- [WHAT THE EXERCISE ASKS] Wherever pictures appear in the listing below, leave them out, and copy exactly, and only, everything from the line with "or 'another value'." down to the line with "## 📋 Ejemplos".

- [THE DATA]
▽

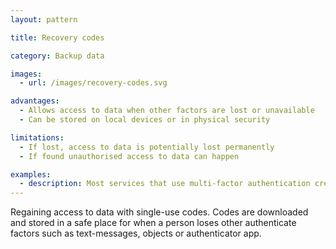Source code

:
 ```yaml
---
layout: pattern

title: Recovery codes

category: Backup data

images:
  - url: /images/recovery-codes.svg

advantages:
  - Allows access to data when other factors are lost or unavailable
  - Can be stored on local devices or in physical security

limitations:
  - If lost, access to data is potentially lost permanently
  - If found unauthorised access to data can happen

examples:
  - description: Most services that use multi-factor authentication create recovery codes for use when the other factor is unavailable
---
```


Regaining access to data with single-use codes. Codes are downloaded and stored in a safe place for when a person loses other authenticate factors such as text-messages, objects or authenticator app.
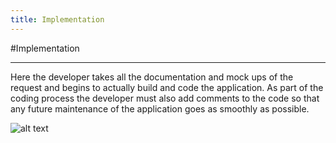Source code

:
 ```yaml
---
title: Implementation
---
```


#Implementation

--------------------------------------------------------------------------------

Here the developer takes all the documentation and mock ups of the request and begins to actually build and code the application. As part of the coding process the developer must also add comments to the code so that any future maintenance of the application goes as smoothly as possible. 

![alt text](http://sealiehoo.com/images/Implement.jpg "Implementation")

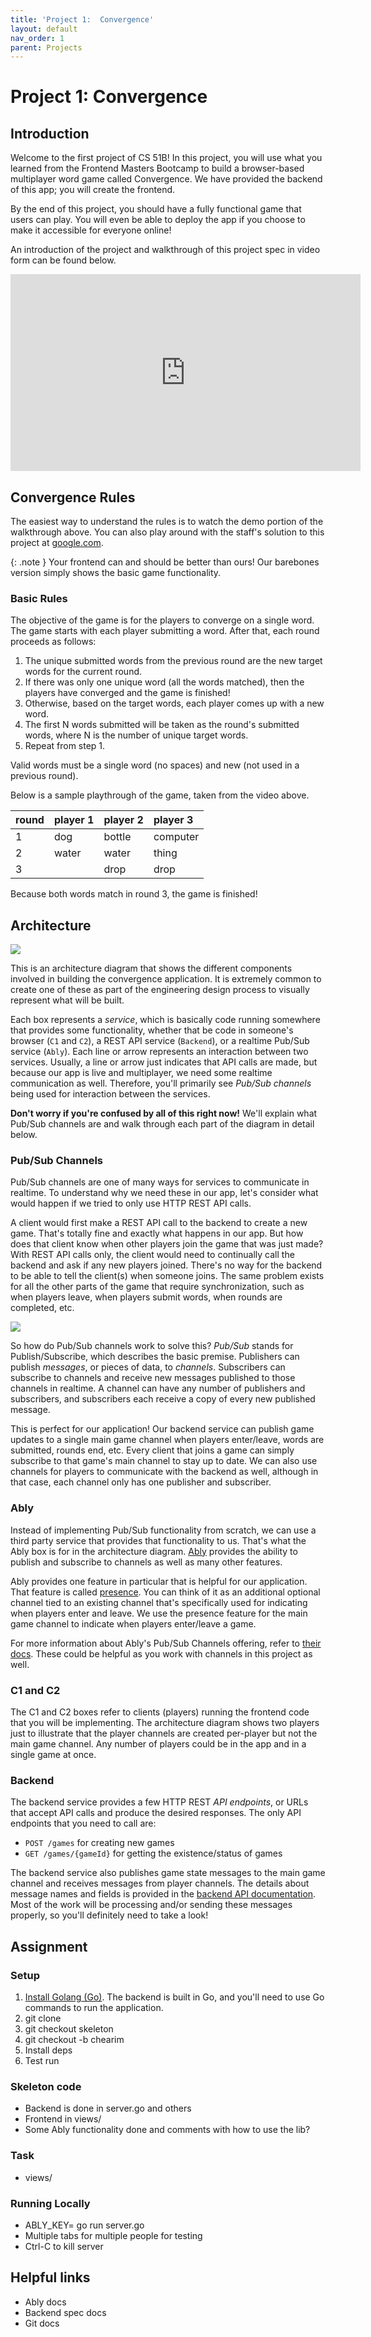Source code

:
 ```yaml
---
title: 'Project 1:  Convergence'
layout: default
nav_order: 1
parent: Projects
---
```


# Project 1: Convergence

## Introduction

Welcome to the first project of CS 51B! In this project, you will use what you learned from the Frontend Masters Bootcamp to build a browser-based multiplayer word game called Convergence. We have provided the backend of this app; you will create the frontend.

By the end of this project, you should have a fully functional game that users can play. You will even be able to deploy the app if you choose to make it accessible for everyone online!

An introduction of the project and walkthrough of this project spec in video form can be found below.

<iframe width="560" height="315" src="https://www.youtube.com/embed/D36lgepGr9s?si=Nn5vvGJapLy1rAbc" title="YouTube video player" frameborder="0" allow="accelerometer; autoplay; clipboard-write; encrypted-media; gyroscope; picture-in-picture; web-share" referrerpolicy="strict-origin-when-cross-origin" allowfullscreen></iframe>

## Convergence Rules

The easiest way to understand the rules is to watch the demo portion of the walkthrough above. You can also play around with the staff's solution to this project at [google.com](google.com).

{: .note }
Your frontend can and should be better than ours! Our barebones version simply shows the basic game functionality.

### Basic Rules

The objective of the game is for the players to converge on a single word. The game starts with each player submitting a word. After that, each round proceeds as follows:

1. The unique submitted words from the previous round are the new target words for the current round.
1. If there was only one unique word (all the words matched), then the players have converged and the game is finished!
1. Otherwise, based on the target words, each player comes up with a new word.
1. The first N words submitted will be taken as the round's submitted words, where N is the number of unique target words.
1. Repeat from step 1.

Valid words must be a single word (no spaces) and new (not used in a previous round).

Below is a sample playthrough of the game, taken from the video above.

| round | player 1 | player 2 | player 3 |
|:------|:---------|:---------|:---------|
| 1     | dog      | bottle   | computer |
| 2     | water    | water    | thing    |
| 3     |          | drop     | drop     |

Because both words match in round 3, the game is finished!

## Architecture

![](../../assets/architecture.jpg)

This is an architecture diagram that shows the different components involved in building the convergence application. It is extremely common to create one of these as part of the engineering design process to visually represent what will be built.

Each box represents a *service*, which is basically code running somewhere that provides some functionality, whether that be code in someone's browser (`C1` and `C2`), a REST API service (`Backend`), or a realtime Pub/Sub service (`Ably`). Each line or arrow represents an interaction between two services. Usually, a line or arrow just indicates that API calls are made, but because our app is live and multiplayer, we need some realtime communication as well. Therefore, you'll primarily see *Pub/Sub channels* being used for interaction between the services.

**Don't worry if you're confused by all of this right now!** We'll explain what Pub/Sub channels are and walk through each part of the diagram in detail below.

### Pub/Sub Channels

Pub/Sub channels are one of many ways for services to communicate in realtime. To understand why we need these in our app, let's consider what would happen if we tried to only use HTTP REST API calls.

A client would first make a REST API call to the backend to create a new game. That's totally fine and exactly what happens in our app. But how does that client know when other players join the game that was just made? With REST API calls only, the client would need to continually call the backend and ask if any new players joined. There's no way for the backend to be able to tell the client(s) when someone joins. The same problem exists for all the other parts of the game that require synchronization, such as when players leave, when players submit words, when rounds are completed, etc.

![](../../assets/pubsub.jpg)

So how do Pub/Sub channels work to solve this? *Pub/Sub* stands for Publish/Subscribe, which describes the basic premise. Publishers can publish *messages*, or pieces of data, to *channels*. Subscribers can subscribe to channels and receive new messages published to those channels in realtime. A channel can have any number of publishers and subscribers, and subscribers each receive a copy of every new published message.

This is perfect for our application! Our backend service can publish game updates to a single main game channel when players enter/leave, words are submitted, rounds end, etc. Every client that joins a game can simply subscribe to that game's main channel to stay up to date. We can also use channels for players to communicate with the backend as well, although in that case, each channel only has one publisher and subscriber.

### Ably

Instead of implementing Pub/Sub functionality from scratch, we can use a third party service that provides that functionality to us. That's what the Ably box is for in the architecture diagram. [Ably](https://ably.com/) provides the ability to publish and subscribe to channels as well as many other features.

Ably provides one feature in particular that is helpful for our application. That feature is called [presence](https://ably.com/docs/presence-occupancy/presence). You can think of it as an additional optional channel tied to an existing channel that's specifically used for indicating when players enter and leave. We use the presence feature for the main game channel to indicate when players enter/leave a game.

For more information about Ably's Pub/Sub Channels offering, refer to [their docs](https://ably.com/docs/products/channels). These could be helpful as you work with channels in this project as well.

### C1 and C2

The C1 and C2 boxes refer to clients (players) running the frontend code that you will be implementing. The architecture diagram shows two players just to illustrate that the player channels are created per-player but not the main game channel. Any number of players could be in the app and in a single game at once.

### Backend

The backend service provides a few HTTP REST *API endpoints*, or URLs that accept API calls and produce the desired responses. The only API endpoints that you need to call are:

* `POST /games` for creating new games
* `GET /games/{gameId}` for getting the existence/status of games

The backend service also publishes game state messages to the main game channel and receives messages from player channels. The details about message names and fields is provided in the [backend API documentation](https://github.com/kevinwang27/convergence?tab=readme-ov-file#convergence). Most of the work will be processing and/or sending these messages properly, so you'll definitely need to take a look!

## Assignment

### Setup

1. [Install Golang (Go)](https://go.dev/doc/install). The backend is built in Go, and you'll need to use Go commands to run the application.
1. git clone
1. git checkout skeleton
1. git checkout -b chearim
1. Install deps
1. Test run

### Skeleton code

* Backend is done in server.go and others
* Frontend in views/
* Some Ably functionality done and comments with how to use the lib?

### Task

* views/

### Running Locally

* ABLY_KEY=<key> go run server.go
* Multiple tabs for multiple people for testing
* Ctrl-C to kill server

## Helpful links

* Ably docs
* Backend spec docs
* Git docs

△
▽

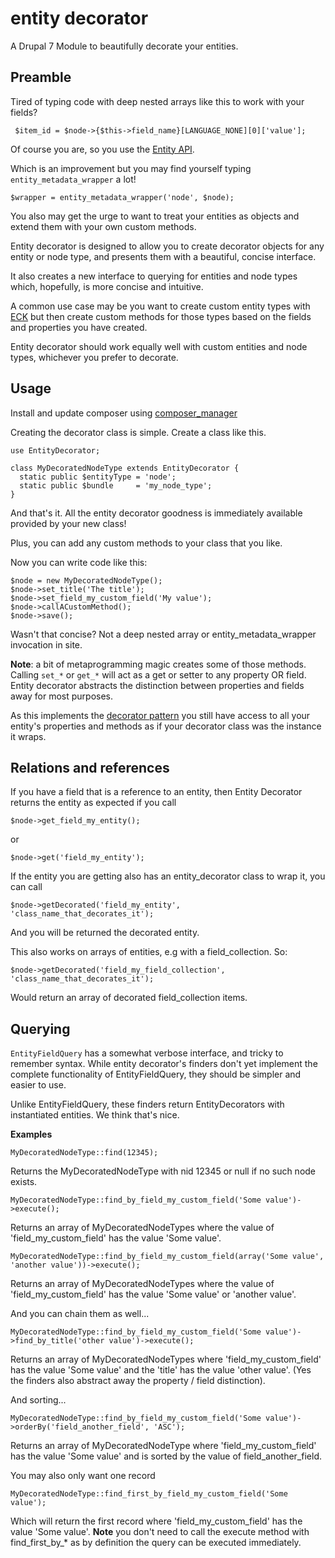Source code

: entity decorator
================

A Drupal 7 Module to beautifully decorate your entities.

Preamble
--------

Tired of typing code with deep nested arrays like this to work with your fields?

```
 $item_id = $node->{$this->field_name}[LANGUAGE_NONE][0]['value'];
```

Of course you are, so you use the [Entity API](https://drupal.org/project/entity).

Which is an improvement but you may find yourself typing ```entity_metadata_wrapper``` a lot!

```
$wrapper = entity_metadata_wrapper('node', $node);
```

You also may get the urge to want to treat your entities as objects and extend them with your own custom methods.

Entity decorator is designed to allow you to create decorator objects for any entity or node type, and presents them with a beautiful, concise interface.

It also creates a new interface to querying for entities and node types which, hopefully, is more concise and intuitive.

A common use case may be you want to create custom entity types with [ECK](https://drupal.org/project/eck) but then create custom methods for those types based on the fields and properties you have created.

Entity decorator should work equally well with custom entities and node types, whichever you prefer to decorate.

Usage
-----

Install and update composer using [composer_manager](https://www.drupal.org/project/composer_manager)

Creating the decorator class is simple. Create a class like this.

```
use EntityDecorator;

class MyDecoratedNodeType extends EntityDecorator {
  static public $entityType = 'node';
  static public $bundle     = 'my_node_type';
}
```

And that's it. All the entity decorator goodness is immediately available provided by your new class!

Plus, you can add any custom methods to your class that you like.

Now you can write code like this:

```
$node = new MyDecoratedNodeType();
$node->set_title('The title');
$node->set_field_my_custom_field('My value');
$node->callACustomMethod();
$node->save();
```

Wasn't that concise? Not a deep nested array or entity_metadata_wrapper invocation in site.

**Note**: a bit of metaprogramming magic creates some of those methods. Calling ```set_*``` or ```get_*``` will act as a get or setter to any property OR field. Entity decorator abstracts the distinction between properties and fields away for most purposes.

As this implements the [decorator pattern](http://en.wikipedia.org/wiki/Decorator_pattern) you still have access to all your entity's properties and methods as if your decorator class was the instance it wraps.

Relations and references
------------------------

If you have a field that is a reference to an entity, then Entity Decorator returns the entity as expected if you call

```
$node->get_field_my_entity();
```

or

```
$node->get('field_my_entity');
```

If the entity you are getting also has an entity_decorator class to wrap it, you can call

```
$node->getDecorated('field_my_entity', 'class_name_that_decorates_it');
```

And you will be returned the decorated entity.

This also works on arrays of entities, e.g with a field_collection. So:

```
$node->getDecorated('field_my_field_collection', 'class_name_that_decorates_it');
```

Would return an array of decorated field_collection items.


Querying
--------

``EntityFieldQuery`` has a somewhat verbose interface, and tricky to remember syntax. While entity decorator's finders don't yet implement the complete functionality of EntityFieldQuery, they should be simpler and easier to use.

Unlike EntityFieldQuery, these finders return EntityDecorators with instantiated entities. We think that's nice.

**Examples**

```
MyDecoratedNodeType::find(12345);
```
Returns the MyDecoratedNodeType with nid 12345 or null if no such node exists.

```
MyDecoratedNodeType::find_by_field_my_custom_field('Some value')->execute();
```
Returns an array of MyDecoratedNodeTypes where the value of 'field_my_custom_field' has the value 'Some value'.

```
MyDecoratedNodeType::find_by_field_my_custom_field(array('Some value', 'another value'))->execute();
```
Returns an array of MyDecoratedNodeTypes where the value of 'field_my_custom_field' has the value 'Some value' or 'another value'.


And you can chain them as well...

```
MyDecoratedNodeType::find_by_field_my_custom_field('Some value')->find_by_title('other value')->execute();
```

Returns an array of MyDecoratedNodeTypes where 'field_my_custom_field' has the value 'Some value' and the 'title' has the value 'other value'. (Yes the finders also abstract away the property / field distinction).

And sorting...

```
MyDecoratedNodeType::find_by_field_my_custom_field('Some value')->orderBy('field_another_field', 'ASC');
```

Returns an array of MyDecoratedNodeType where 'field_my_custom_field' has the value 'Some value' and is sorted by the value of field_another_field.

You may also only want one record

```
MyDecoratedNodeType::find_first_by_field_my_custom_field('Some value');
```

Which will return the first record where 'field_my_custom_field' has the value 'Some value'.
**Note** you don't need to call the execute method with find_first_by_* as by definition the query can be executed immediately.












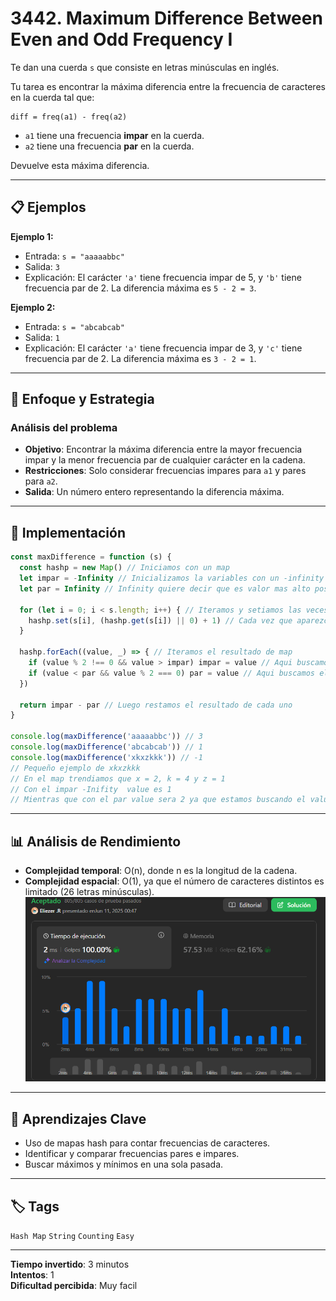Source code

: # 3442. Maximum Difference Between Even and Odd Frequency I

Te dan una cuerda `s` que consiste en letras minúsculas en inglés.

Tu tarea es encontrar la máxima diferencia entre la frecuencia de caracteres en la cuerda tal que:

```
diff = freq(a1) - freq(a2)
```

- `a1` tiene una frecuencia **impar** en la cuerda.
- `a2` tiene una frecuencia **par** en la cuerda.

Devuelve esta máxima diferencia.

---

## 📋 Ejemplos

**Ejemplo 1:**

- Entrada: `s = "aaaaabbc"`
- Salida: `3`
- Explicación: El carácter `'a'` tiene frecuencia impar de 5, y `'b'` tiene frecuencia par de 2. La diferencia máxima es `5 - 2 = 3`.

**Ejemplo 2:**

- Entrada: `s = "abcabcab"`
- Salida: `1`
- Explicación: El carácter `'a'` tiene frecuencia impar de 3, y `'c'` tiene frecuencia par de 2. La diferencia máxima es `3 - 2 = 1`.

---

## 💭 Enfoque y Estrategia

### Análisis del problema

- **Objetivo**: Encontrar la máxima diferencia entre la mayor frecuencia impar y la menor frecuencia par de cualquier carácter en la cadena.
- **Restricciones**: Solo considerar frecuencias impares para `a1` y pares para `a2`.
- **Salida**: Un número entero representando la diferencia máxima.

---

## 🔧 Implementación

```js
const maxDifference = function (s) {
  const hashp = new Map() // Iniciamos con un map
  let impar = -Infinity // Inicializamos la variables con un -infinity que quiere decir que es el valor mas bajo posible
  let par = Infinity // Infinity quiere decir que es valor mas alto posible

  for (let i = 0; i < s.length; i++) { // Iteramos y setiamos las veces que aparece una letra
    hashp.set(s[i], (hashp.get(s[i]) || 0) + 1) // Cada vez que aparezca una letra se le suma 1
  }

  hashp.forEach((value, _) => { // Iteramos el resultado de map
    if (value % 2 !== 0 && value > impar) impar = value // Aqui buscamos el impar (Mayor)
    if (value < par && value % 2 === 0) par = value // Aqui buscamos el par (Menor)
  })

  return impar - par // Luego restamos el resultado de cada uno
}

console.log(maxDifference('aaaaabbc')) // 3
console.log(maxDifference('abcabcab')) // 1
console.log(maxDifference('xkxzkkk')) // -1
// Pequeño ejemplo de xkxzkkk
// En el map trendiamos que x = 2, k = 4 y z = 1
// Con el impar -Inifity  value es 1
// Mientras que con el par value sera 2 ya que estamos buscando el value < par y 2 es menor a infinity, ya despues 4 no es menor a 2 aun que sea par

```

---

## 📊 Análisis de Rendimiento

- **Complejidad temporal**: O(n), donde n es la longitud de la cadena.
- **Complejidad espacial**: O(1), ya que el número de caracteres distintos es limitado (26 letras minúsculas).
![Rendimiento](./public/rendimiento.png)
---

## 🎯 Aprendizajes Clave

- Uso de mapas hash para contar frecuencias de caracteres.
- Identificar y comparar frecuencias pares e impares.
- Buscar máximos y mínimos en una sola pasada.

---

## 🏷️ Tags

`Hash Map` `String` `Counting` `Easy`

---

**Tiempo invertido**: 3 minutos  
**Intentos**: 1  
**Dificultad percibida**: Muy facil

△

- [PROBLEM SOLUTION]
Returns an array of MyDecoratedNodeTypes where the value of 'field_my_custom_field' has the value 'Some value' or 'another value'.


And you can chain them as well...

```
MyDecoratedNodeType::find_by_field_my_custom_field('Some value')->find_by_title('other value')->execute();
```

Returns an array of MyDecoratedNodeTypes where 'field_my_custom_field' has the value 'Some value' and the 'title' has the value 'other value'. (Yes the finders also abstract away the property / field distinction).

And sorting...

```
MyDecoratedNodeType::find_by_field_my_custom_field('Some value')->orderBy('field_another_field', 'ASC');
```

Returns an array of MyDecoratedNodeType where 'field_my_custom_field' has the value 'Some value' and is sorted by the value of field_another_field.

You may also only want one record

```
MyDecoratedNodeType::find_first_by_field_my_custom_field('Some value');
```

Which will return the first record where 'field_my_custom_field' has the value 'Some value'.
**Note** you don't need to call the execute method with find_first_by_* as by definition the query can be executed immediately.












Source code

: # 3442. Maximum Difference Between Even and Odd Frequency I

Te dan una cuerda `s` que consiste en letras minúsculas en inglés.

Tu tarea es encontrar la máxima diferencia entre la frecuencia de caracteres en la cuerda tal que:

```
diff = freq(a1) - freq(a2)
```

- `a1` tiene una frecuencia **impar** en la cuerda.
- `a2` tiene una frecuencia **par** en la cuerda.

Devuelve esta máxima diferencia.

---

## 📋 Ejemplos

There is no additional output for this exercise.